**Plain-text document sources**.
>>>
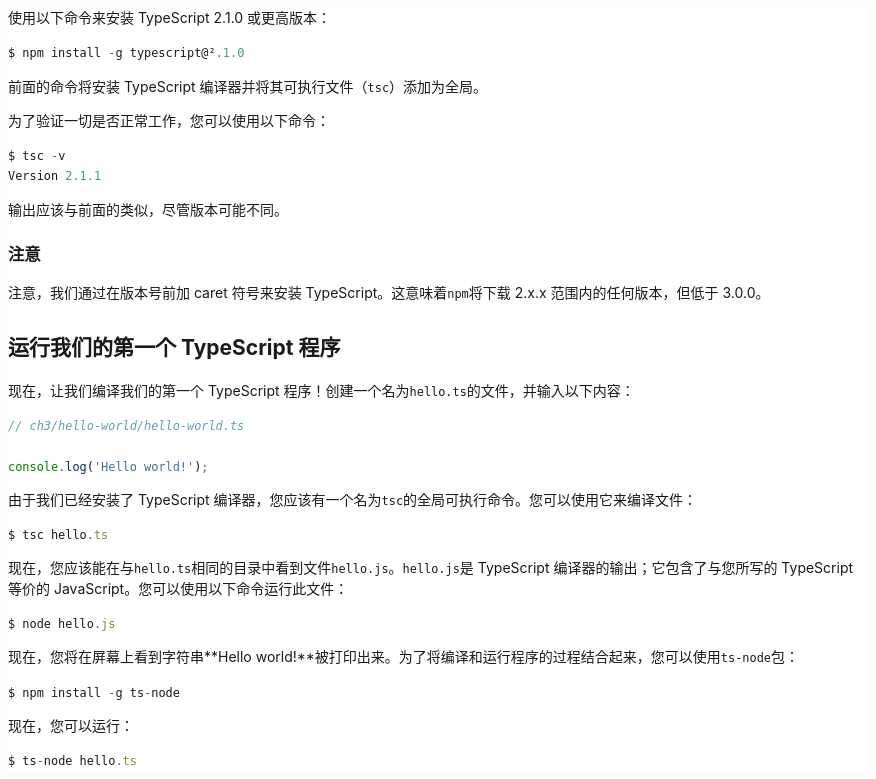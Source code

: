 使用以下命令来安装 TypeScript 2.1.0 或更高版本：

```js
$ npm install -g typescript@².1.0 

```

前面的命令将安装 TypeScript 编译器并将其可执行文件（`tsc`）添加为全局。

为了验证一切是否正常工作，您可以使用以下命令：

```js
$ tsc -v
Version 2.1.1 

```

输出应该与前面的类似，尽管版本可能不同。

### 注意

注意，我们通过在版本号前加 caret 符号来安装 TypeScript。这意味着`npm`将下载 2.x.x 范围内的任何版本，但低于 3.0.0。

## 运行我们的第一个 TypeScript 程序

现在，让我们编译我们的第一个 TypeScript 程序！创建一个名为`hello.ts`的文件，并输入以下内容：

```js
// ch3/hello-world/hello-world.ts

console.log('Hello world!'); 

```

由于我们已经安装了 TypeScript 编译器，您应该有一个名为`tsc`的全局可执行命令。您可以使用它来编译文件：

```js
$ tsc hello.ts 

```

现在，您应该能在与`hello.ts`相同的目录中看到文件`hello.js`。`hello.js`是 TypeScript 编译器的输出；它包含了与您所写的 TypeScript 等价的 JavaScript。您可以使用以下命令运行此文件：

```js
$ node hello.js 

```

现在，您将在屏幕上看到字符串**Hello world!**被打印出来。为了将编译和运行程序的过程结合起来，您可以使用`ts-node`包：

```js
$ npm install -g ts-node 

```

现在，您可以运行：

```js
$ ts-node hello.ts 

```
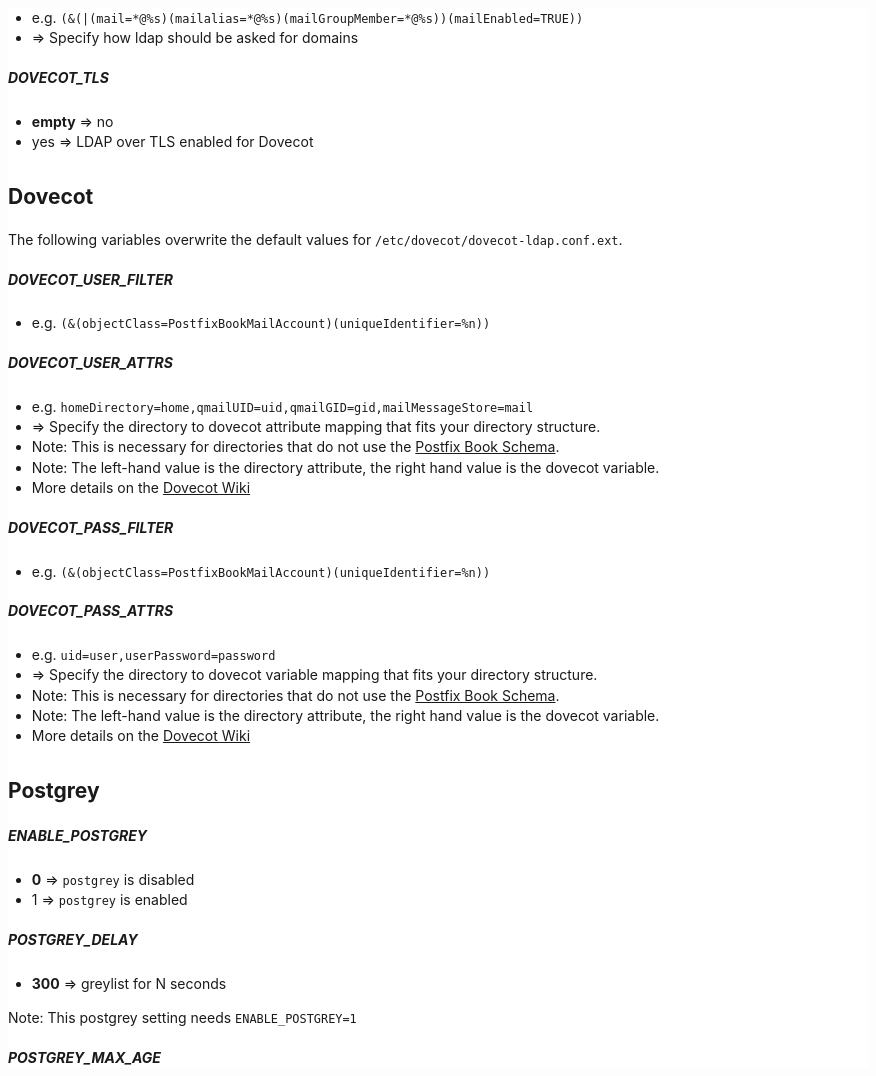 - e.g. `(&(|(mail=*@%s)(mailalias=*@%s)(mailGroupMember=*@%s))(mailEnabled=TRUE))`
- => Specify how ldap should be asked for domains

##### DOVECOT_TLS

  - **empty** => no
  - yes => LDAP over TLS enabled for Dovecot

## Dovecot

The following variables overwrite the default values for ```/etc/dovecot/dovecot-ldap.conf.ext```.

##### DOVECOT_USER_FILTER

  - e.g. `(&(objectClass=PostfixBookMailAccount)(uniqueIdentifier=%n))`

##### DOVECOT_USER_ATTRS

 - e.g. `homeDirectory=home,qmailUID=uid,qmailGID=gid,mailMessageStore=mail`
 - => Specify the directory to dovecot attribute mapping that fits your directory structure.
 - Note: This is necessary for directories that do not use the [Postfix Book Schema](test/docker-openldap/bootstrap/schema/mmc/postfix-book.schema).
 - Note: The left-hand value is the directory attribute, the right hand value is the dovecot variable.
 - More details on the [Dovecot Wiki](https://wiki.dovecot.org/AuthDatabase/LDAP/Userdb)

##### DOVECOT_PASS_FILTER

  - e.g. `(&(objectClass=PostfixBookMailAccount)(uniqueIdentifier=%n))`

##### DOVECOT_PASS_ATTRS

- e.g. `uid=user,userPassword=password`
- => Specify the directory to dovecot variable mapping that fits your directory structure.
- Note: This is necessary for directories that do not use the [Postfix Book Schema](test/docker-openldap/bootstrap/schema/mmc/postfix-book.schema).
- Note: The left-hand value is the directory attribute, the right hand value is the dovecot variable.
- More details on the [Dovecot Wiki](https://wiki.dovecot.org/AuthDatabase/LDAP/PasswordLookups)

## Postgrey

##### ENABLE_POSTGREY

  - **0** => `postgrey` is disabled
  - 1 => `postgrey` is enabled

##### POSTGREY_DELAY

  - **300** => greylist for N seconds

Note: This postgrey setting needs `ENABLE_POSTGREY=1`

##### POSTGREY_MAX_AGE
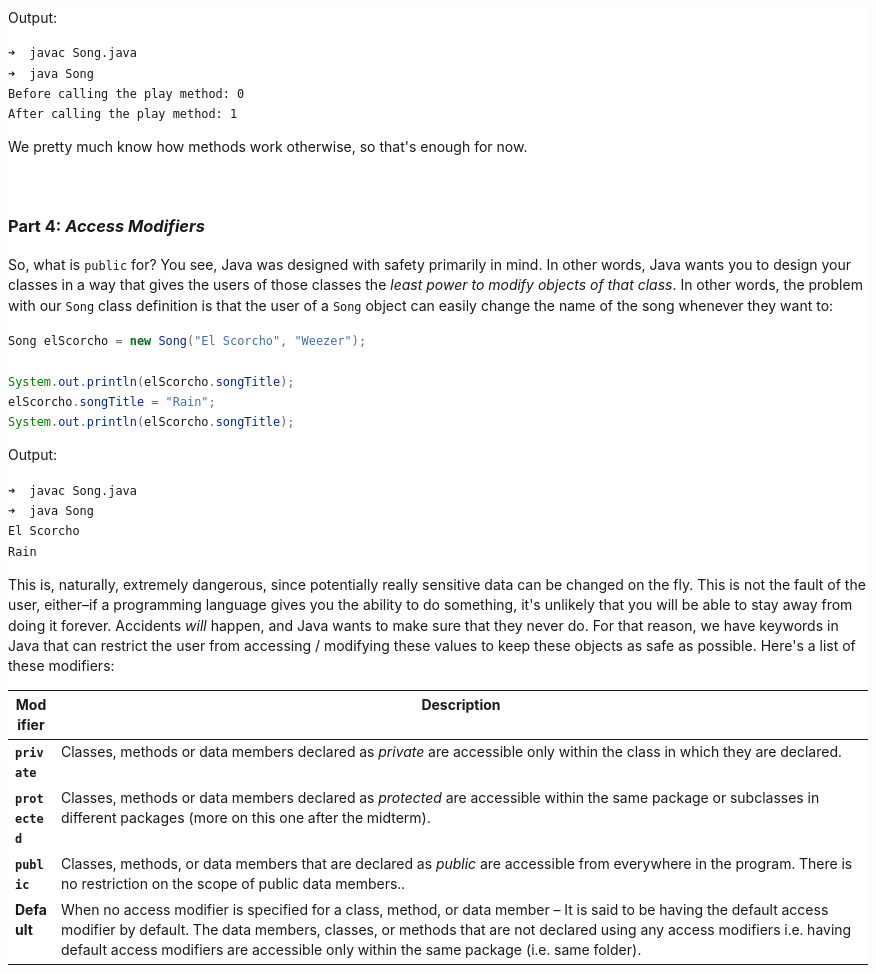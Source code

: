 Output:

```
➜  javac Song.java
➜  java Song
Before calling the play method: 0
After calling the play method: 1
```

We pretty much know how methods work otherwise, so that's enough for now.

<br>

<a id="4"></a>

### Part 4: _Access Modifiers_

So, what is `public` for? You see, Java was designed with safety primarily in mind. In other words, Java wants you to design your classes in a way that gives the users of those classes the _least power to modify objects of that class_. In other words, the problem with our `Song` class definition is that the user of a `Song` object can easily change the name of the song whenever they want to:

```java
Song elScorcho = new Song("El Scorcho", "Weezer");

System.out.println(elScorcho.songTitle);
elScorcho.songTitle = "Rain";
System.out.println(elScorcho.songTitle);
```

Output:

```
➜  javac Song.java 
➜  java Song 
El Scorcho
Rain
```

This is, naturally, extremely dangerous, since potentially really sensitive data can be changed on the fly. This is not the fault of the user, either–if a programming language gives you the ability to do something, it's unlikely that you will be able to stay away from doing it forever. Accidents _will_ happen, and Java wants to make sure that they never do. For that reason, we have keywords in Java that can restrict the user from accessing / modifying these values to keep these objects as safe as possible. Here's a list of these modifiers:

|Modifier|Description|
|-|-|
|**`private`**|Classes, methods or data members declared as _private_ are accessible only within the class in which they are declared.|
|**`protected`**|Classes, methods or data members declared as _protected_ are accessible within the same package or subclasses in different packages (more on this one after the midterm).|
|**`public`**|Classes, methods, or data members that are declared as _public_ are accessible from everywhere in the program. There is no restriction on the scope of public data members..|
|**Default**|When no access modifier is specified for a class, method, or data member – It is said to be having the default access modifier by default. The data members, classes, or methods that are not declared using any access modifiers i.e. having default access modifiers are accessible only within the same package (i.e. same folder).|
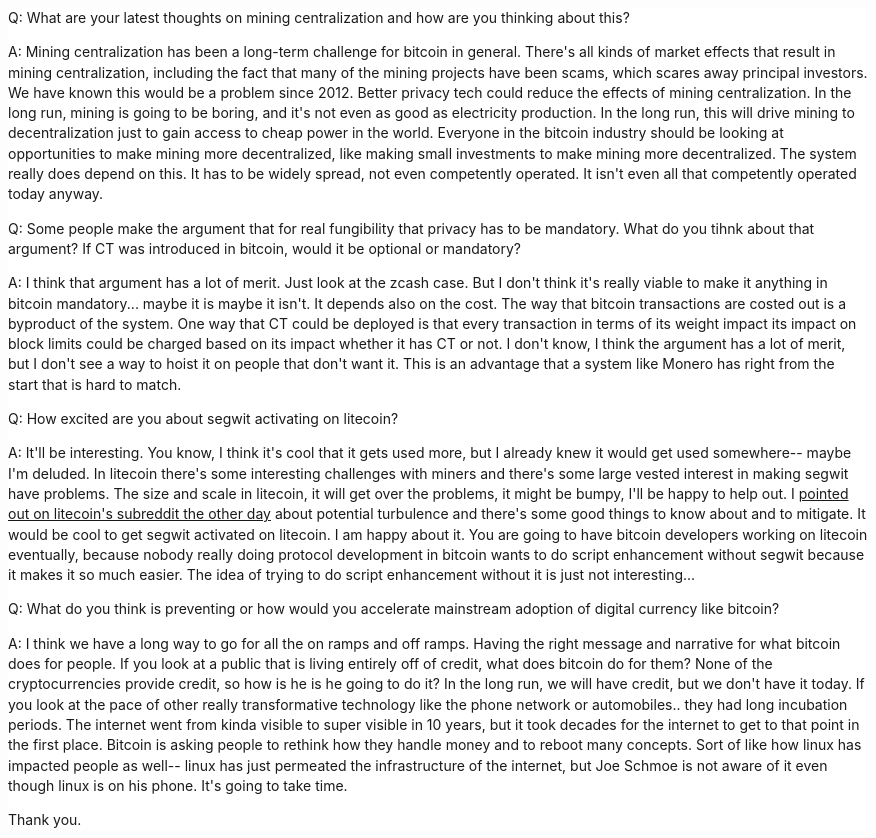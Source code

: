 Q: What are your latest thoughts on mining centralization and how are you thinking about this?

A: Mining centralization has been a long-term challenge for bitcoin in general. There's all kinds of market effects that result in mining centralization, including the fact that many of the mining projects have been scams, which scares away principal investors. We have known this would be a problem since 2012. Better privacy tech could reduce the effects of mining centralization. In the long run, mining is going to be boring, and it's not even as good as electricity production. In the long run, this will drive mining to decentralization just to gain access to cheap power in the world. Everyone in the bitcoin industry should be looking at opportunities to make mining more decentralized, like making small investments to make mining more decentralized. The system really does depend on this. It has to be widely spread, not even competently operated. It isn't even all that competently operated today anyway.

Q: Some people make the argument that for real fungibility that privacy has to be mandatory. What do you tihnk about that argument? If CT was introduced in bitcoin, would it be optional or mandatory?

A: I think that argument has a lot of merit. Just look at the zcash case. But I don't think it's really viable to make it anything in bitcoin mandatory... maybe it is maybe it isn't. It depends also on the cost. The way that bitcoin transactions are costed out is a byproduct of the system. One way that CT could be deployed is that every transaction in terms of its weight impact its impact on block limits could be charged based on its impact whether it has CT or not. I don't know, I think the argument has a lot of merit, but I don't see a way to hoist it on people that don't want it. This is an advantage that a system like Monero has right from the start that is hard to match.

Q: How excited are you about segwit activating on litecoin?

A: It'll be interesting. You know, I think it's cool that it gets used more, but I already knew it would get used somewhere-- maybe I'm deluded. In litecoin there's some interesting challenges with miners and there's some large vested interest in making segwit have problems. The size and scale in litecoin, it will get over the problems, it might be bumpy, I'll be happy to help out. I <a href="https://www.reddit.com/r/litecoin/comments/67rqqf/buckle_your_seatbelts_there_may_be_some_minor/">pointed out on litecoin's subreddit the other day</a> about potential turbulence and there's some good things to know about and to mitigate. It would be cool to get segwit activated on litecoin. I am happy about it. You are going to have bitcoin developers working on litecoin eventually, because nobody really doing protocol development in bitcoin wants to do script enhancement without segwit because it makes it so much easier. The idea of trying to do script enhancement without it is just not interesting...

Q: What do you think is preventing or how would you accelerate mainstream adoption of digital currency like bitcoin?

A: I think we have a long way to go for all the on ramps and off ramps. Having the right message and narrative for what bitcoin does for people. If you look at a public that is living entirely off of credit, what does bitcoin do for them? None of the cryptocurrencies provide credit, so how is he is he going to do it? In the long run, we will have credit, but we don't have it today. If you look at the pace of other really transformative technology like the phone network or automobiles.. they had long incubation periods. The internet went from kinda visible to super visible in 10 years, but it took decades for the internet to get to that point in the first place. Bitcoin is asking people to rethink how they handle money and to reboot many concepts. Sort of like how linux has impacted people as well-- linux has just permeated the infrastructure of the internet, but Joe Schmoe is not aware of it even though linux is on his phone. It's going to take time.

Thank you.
<<<
**Your task**. Report each line above containing the string "does".

**Written reply**.
A: Mining centralization has been a long-term challenge for bitcoin in general. There's all kinds of market effects that result in mining centralization, including the fact that many of the mining projects have been scams, which scares away principal investors. We have known this would be a problem since 2012. Better privacy tech could reduce the effects of mining centralization. In the long run, mining is going to be boring, and it's not even as good as electricity production. In the long run, this will drive mining to decentralization just to gain access to cheap power in the world. Everyone in the bitcoin industry should be looking at opportunities to make mining more decentralized, like making small investments to make mining more decentralized. The system really does depend on this. It has to be widely spread, not even competently operated. It isn't even all that competently operated today anyway.
A: I think we have a long way to go for all the on ramps and off ramps. Having the right message and narrative for what bitcoin does for people. If you look at a public that is living entirely off of credit, what does bitcoin do for them? None of the cryptocurrencies provide credit, so how is he is he going to do it? In the long run, we will have credit, but we don't have it today. If you look at the pace of other really transformative technology like the phone network or automobiles.. they had long incubation periods. The internet went from kinda visible to super visible in 10 years, but it took decades for the internet to get to that point in the first place. Bitcoin is asking people to rethink how they handle money and to reboot many concepts. Sort of like how linux has impacted people as well-- linux has just permeated the infrastructure of the internet, but Joe Schmoe is not aware of it even though linux is on his phone. It's going to take time.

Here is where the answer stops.